A simple way of looking at the differences between the Board of Directors and the Board of Trustees is to think of the school, YIS, as the beneficiary of a trust. The Board of Trustees ensures that the interests of the beneficiary, YIS, are looked after. The Trustees, under the Act of Contribution, have advisory and approval functions over important, specific acts and events. The Board of Directors administers the trust for the beneficiary, the school (YIS).

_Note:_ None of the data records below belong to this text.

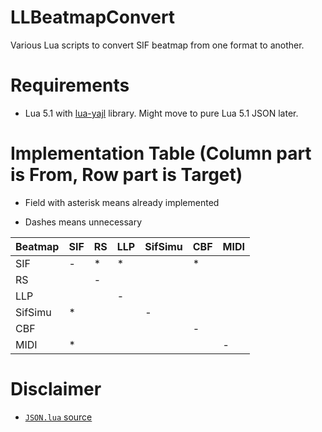 # LLBeatmapConvert
Various Lua scripts to convert SIF beatmap from one format to another.

# Requirements

* Lua 5.1 with [lua-yajl](https://github.com/brimworks/lua-yajl) library. Might move to pure Lua 5.1 JSON later.

# Implementation Table (Column part is From, Row part is Target)

* Field with asterisk means already implemented

* Dashes means unnecessary

Beatmap | SIF | RS  | LLP | SifSimu | CBF | MIDI
------- | --- | --- | --- | ------- | --- | ----
SIF     | \-  | \*  | \*  |         | \*  |
RS      |     | \-  |     |         |     |
LLP     |     |     | \-  |         |     |
SifSimu | \*  |     |     | \-      |     |
CBF     |     |     |     |         | \-  |
MIDI    | \*  |     |     |         |     | \-

# Disclaimer

* [`JSON.lua` source](http://regex.info/blog/lua/json)
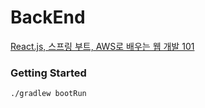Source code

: # BackEnd
[React.js, 스프링 부트, AWS로 배우는 웹 개발 101](http://www.acornpub.co.kr/book/reactjs-springboot)
### Getting Started 
`./gradlew bootRun`
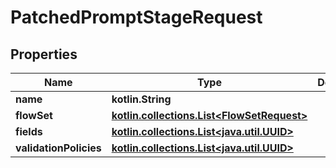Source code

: 
# PatchedPromptStageRequest

## Properties
Name | Type | Description | Notes
------------ | ------------- | ------------- | -------------
**name** | **kotlin.String** |  |  [optional]
**flowSet** | [**kotlin.collections.List&lt;FlowSetRequest&gt;**](FlowSetRequest.md) |  |  [optional]
**fields** | [**kotlin.collections.List&lt;java.util.UUID&gt;**](java.util.UUID.md) |  |  [optional]
**validationPolicies** | [**kotlin.collections.List&lt;java.util.UUID&gt;**](java.util.UUID.md) |  |  [optional]



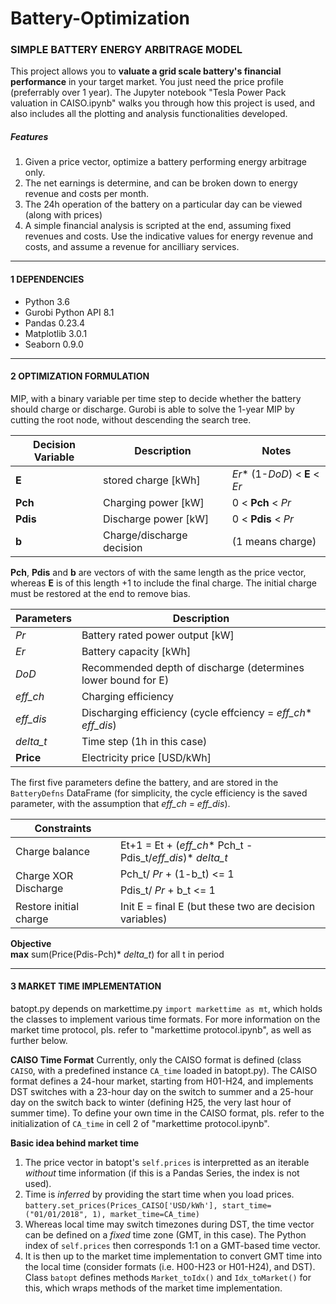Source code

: # Battery-Optimization

### SIMPLE BATTERY ENERGY ARBITRAGE MODEL

This project allows you to **valuate a grid scale battery's financial performance** in your target market. You just need the price profile (preferrably over 1 year). The Jupyter notebook "Tesla Power Pack valuation in CAISO.ipynb" walks you through how this project is used, and also includes all the plotting and analysis functionalities developed.

##### Features
1. Given a price vector, optimize a battery performing energy arbitrage only.
1. The net earnings is determine, and can be broken down to energy revenue and costs per month.
1. The 24h operation of the battery on a particular day can be viewed (along with prices)
1. A simple financial analysis is scripted at the end, assuming fixed revenues and costs. Use the indicative values for energy revenue and costs, and assume a revenue for ancilliary services.

___
#### 1 DEPENDENCIES
  - Python 3.6
  - Gurobi Python API 8.1
  - Pandas 0.23.4
  - Matplotlib 3.0.1
  - Seaborn 0.9.0

___
#### 2 OPTIMIZATION FORMULATION

MIP, with a binary variable per time step to decide whether the battery should charge or discharge. Gurobi is able to solve the 1-year MIP by cutting the root node, without descending the search tree.

Decision Variable | Description | Notes
------------ | ------------- | -------------
**E** | stored charge [kWh] | _Er_* (1-_DoD_) < **E** < _Er_
**Pch** | Charging power [kW] | 0 < **Pch** < _Pr_
**Pdis**| Discharge power [kW]| 0 < **Pdis** < _Pr_
**b** | Charge/discharge decision| (1 means charge)

  **Pch**, **Pdis** and **b** are vectors of with the same length as the price vector, whereas **E** is of this length +1 to include the final charge. The initial charge must be restored at the end to remove bias.
  
  
  Parameters | Description
  ------------ | -------------
  _Pr_ | Battery rated power output [kW]
  _Er_ | Battery capacity [kWh]
  _DoD_ | Recommended depth of discharge (determines lower bound for E)
  _eff_ch_ | Charging efficiency
  _eff_dis_ | Discharging efficiency (cycle effciency = _eff_ch_* _eff_dis_)
  _delta_t_ | Time step (1h in this case)
  **Price** | Electricity price [USD/kWh]
  
  The first five parameters define the battery, and are stored in the `BatteryDefns` DataFrame (for simplicity, the cycle efficiency is the saved parameter, with the assumption that _eff_ch_ =  _eff_dis_).
  
  <table>
    <thead>
        <tr>
            <th>Constraints</th>
            <th>&nbsp; </th>
        </tr>
    </thead>
    <tbody>
        <tr>         
            <td>Charge balance</td>
            <td>Et+1 = Et + (<i>eff_ch</i>* Pch_t - Pdis_t/<i>eff_dis</i>)* <i>delta_t</i></td>
        </tr>
        <tr>
            <td rowspan=2>Charge XOR Discharge</td>
            <td>Pch_t/ <i>Pr</i> + (1-b_t) <= 1 </td>
        </tr>
        <tr>
            <td>Pdis_t/ <i>Pr</i> + b_t <= 1 </td>
        </tr>
        <tr>
          <td> Restore initial charge </td>
          <td> Init E = final E (but these two are decision variables) </td>
        </tr>
    </tbody>
</table>

**Objective**    
**max** sum(Price(Pdis-Pch)* _delta_t_) for all t in period

___
#### 3 MARKET TIME IMPLEMENTATION
batopt.py depends on markettime.py `import markettime as mt`, which holds the classes to implement various time formats. For more information on the market time protocol, pls. refer to "markettime protocol.ipynb", as well as further below.

**CAISO Time Format**
Currently, only the CAISO format is defined (class `CAISO`, with a predefined instance `CA_time` loaded in batopt.py). The CAISO format defines a 24-hour market, starting from H01-H24, and implements DST switches with a 23-hour day on the switch to summer and a 25-hour day on the switch back to winter (defining H25, the very last hour of summer time). To define your own time in the CAISO format, pls. refer to the initialization of `CA_time` in cell 2 of "markettime protocol.ipynb".

**Basic idea behind market time**
1. The price vector in batopt's `self.prices` is interpretted as an iterable *without* time information (if this is a Pandas Series, the index is not used).
1. Time is *inferred* by providing the start time when you load prices.  
`battery.set_prices(Prices_CAISO['USD/kWh'], start_time=("01/01/2018", 1), market_time=CA_time)`
1. Whereas local time may switch timezones during DST, the time vector can be defined on a *fixed* time zone (GMT, in this case). The Python index of `self.prices` then corresponds 1:1 on a GMT-based time vector.
1. It is then up to the market time implementation to convert GMT time into the local time (consider formats (i.e. H00-H23 or H01-H24), and DST). Class `batopt` defines methods `Market_toIdx()` and `Idx_toMarket()` for this, which wraps methods of the market time implementation.

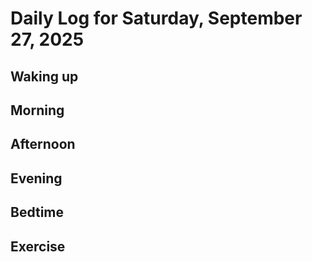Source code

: # Daily Log for Saturday, September 27, 2025

## Waking up

## Morning

## Afternoon

## Evening

## Bedtime

## Exercise
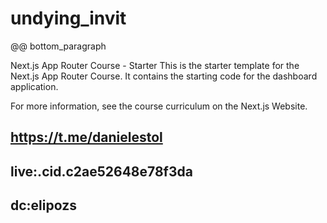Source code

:# undying_invit
@@ bottom_paragraph

Next.js App Router Course - Starter
This is the starter template for the Next.js App Router Course. It contains the starting code for the dashboard application.

For more information, see the course curriculum on the Next.js Website.

## https://t.me/danielestol
## live:.cid.c2ae52648e78f3da
## dc:elipozs
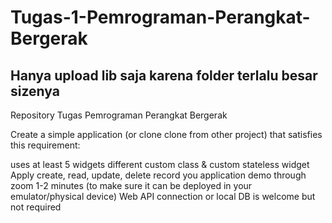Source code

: # Tugas-1-Pemrograman-Perangkat-Bergerak

## Hanya upload lib saja karena folder terlalu besar sizenya
Repository Tugas Pemrograman Perangkat Bergerak

Create a simple application (or clone clone from other project) that satisfies this requirement:

uses at least 5 widgets different
custom class & custom stateless widget
Apply create, read, update, delete
record you application demo through zoom 1-2 minutes (to make sure it can be deployed in your emulator/physical device) Web API connection or local DB is welcome but not required
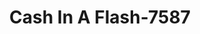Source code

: ---
f_zip-code: 35401
f_state-code: AL
title: Cash In A Flash-7587
f_phone: 205-345-9201
f_city-only: Tuscaloosa
f_address: 511 Hargrove Road East Tuscaloosa
f_location-unique-id: '7587'
slug: cash-in-a-flash-7587
updated-on: '2024-05-30T13:46:58.046Z'
created-on: '2024-05-30T13:36:59.803Z'
published-on: '2024-05-30T13:54:32.469Z'
f_city-state: cms/city/tuscaloosa-al.md
f_company: cms/company/cash-in-a-flash.md
f_state: cms/state/alabama.md
layout: '[payday-loan].html'
tags: payday-loan
---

Specifically, the Board of Directors is charged with:

  1. Providing strategic direction for the school
  2. Developing and maintaining a viable and healthy financial condition for the school on an annual basis
  3. Developing, refining and revising as necessary, school policies and procedures
  4. An advisory source for the school administration on school issues and day-to-day operations
  5. Overseeing the Head of School

Additionally, the Board of Directors and the Board of Trustees must both grant approval of the following:

  1. Loans (excluding temporary loans to be returned within a single fiscal year)
  2. Disposal or purchase of real estate
  3. Leases of real estate or other financial obligations for a term of more than five years
  4. Changes to the Act of Contribution
  5. Any Merger or Dissolution
  6. Appointment or dismissal of the Head of School

Finally, the Board of Directors must approve, and the Board of Trustees acts an advisory body with the following items:

  1. Annual Budget and Plan
  2. Disposal of significant basic assets outside the annual budget
  3. Significant new financial obligations exclusive of the budget

An advisory function means the Board of Trustees must review any actions falling into these categories and may, as a Board, express its concern(s) to the Board of Directors. Concerns can then be relayed to officials at Kanagawa prefecture.

All minutes of meetings of the Board of Directors and the Board of Trustees, including all relevant comments and stated concerns, are as a matter of course reviewed by our auditors and the Kanagawa private school authorities, who then can take any further action they believe necessary and appropriate. These minutes of the open sessions are also available to members of the YIS community.

The make-up of both boards is mandated by Japanese law as interpreted by the Kanagawa Prefectural authorities. For instance, as mentioned previously, the Board of Directors is elected at an Annual General Meeting from parents, persons of knowledge and experience and/or graduates of YIS who have attained the age of at least 25 years. At least 3 members of the Board of Directors must also be members of the Board of Trustees to ensure consistency, connectivity and foster communication between the two Boards.

The Board of Trustees is required by Japanese law to have members from the YIS staff, graduates of the institution who have attained at least the age of 25 years and persons of knowledge and experience. In the Act of Contribution, as amended in 2006, the category of “parents” was added to ensure that the group most directly concerned with “ensuring that the interests of the beneficiary” are looked after would have guaranteed representation among the Trustees.

The Act of Contribution is the master document for the school. It defines the fundamental existence of YIS as a legal entity and provides the basic framework needed to allow YIS to carry out its function as an international school. This framework includes the separate responsibilities and scope of authority of the three main groups – the AGM, the Board of Directors and the Board of Trustees – which, befitting an educational institution, properly complement rather than redundantly or adversarially overlap one another. Please note though, that the Act of Contribution is only intended to cover the big picture, not to define all of the operational specifics, policies or procedures. Those details are covered in the YIS Constitution, which spells out the nomination and election procedures for both Boards, schedule and procedures for the AGM, formalities of voting by both Boards and the Policies and Procedures Manual.

We recognize that providing a high quality education is not possible without effective governance structures. Towards that end, while our governance system is relatively complex, we feel it not only meets all the local legal requirements, but provides a solid framework which will help ensure YIS continues to provide a high quality education well into the future.